放課後の講習を一緒に受けて、終わってからいつもの帰り道を並んで歩く。あーだこーだと話しているんだけど、どうにも怜央くんの言葉が頭に入ってこない。

授業とかは、ちょっとぼーっとしてても教科書とかを見たら大丈夫だったんだけど、休み時間とかに喋ってる時は、ちょっと聞いてない時があった気がする。気がついたら違う話題になってたり。

きっと原因は正親さんのことだと思う。

あんまり考えないようにしてたけど、考えてしまう。考えないようにしてたら余計に考えてしまっていた。


「武田さん?」


ふと横を見ると、怜央くんが私の顔を覗き込んでいた。

怜央くんは不思議そうな顔をして私を見ていた。


「どうかした? なんかいつもよりボーっとしてるみたいだったけど」

「いつもよりって、私、そんなにボーッとしてる?」

「そ、そういう意味で言ったじゃなくて……どうかしたの?」


怜央くんの眉の両端が下がる。心配してくれてるんだ。

怜央くんに相談……でも相談しても怜央くんも困るだろうから、相談できない。


「ううん。ちょっとさっきの講習でわかんなかったとこ考えてた」

「あーさっきのやつね。僕もわかんなかったけど、暗記系は覚えるしかないよね」

「だよねー」


とっさにごまかしてしまった。『ごめんね』と心の中で怜央くんに謝った。


「あれ? 瑠璃ちゃんじゃん。おひさー」


と、後ろから声をかけられて振り返ると、香恵(かえ)ちゃんがそこに立っていた。


「おっ。そっちの少年は……怜央くん、だっけ?」

「合ってます。お久しぶりです」

「仲良く帰っちゃってー。なに? 付き合ってんの?」

「なっ!?」


思わず赤くなる。チラッと怜央くんを見ると、怜央くんも赤くなっていた。


「アハハハ。冗談だって。そんなに赤くなること無いじゃ……ってマジで付き合ってた系?」

「もう! あんまりからかわないでよ!」

「あははー。怒るな怒るな。怒っても可愛い瑠璃ちゃんよ、怒るでないー」

「バカにしてー。私だって来年からは高校生なんだからねっ」

「アハハー」


私が詰め寄ると、香恵ちゃんは背中を向けてサササッと逃げた。


「これから帰り?」

「二人で帰ってたとこ。香恵ちゃんは?」

「まぁいろいろあってブラブラしてたとこ。暇なら遊ばない?」

「でも……」


怜央くんと帰ってるとこだし…と思って怜央くんを見る。


「いいよ。僕のことは気にしないで、香恵さんと遊んできたら?」

「ありがと。また明日ね」

「うん。また明日」


そう言って怜央くんとは別れた。

そして香恵ちゃんの方を向く。


「何して遊ぶー?」

「んー、ちょっとおしゃべりするか。そーゆー気分」

「じゃあウチくる?」

「いやぁ、恭子いるかもしれないじゃん。ちょっと今は二人の愛の巣には行きたくない気分です」

「……恭子ちゃんとケンカしてるの?」

「そーゆーわけじゃないんだけど……あっ、前の武田の家の近くにモスバーガーあったじゃん。あそこ行こうよ」


香恵ちゃんに手を引かれながら、モスバーガーのある方へと歩いていった。私はその時、財布にいくら入っていたかなと考えていた。

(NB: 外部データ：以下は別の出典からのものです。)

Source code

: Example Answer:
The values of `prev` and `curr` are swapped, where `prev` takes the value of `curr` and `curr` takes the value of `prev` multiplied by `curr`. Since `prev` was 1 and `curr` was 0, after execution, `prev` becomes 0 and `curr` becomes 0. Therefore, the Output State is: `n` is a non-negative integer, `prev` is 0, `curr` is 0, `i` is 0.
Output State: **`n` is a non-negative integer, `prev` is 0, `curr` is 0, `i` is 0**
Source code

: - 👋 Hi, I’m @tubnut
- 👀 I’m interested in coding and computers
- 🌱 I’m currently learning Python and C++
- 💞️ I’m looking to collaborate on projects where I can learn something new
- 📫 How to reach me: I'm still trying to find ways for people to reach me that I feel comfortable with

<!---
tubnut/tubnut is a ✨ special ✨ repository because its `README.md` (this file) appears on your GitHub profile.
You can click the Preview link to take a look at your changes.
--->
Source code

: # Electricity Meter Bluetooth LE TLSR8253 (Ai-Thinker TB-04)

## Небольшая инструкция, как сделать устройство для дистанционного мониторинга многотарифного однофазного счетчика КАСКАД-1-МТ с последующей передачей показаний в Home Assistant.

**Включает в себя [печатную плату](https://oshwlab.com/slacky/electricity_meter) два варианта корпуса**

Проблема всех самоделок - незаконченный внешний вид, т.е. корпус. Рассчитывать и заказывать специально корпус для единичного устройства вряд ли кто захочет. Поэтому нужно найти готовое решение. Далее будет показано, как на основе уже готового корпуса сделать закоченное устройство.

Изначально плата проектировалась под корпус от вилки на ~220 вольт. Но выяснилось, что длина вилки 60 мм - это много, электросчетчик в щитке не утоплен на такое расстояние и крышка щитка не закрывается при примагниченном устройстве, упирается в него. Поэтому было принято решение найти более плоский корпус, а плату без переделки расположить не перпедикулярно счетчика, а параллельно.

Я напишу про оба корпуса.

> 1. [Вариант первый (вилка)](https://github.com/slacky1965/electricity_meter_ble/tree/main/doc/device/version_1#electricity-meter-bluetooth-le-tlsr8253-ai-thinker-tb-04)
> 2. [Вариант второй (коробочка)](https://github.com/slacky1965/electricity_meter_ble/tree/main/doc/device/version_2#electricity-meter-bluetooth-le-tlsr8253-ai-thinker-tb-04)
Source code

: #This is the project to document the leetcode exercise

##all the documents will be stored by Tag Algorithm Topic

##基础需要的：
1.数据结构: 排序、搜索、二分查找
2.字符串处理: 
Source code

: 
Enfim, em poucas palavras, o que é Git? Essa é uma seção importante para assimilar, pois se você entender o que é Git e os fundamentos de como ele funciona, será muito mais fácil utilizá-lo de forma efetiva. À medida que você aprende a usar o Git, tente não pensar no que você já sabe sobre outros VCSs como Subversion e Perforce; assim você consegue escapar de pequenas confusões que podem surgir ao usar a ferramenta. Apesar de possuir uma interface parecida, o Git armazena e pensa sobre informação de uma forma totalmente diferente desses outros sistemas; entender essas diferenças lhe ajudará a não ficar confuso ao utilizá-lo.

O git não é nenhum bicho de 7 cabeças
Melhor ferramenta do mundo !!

カウンターでハンバーガーのセットを頼んだ香恵ちゃんが、私に飲み物を聞いてきて、私が『アイスティー』と答えると、それを注文してくれて、出来上がり次第席に持ってきてくれるというので席を探して座って待つことにした。


「あ、瑠璃ちゃんもハンバーガー食べたかった? ポテトしか頼んでないや」

「頼んでくれたの?」

「バーガーは頼んでないよ?」

「飲み物だけで大丈夫。ありがと」

「瑠璃ちゃんはあたしにとって妹みたいなもんだからな。このくらい気にすんな」

「妹……」


香恵ちゃんになら相談してもいいかな。

恭子ちゃんと同じで、お姉ちゃんみたいだし。


「あの」

「ねぇ瑠璃ちゃん」

「え? あっ、なに?」

「あーごめん。瑠璃ちゃんこそなんか言いかけてた?」

「なんでもないよ。それで?」

「あー、瑠璃ちゃんって、さっきの、怜央くんだっけ? あの子のこと好きなんでしょ?」

「えっ!?」

「ほら、また赤くなった。顔に出やすいなー」


アハハと笑う香恵ちゃん。

でも少し笑ったかと思うと、ちょっと短めのため息をついた。


「香恵ちゃん、どうかしたの?」

「実はさっきさ、大学のやつに告白されたんだよ」

「うえぇっ!?」

「声が大きい!」


私は口を両手で押さえたけど、香恵ちゃんの声の方が大きかった気がする。

周りをチラチラと見回して、口から手を離して香恵ちゃんに聞いた。


「それで? 返事は?」

「まぁ、簡単に言うとフッた」

「好きじゃなかったの?」

「そーゆーんじゃないんだよ。好きとか嫌いとかじゃなくて、友達としては好きなんだろうけど、彼氏として見れるかって聞かれると微妙なんだよな。もちろんいい奴なんだよ? でも障害が多すぎるっていうかなんていうか……」


珍しく香恵ちゃんがモジモジとして、顔を赤くしている。ちょっとカワイイ。


「そのこと、その人には言ったの?」

「言えるかよ。恥ずかしいわっ」

「なんて言ってフッたの?」

「お前とは付き合えない、って」

「相手の人は?」

「……そっか、って。それだけ。あたし、もうそいつと友達でいられないと思う?」

「えぇ……私に聞かれても……。恭子ちゃんのほうがちゃんと答えてくれるかもしれないよ?」

「恭子には、なんか言いにくくて、さ」

「えっ、恭子ちゃん、まだ知らないの!?」

「だって、今さっきだよ? そんなに早く連絡しないって。たまたま瑠璃ちゃんがいたから、聞いてみただけなのよ」


私、こう見えて、恋愛相談をされるのが初めてです。

キララちゃんの場合は、

『私、ヒロトのこと好きかも!』

『きゃー! やっぱり好きだわー!』

『告白する! 頑張る!』

っていう感じで、キララちゃんのことを見ていることしかできなかったから、あれは恋愛相談じゃないと思ってる。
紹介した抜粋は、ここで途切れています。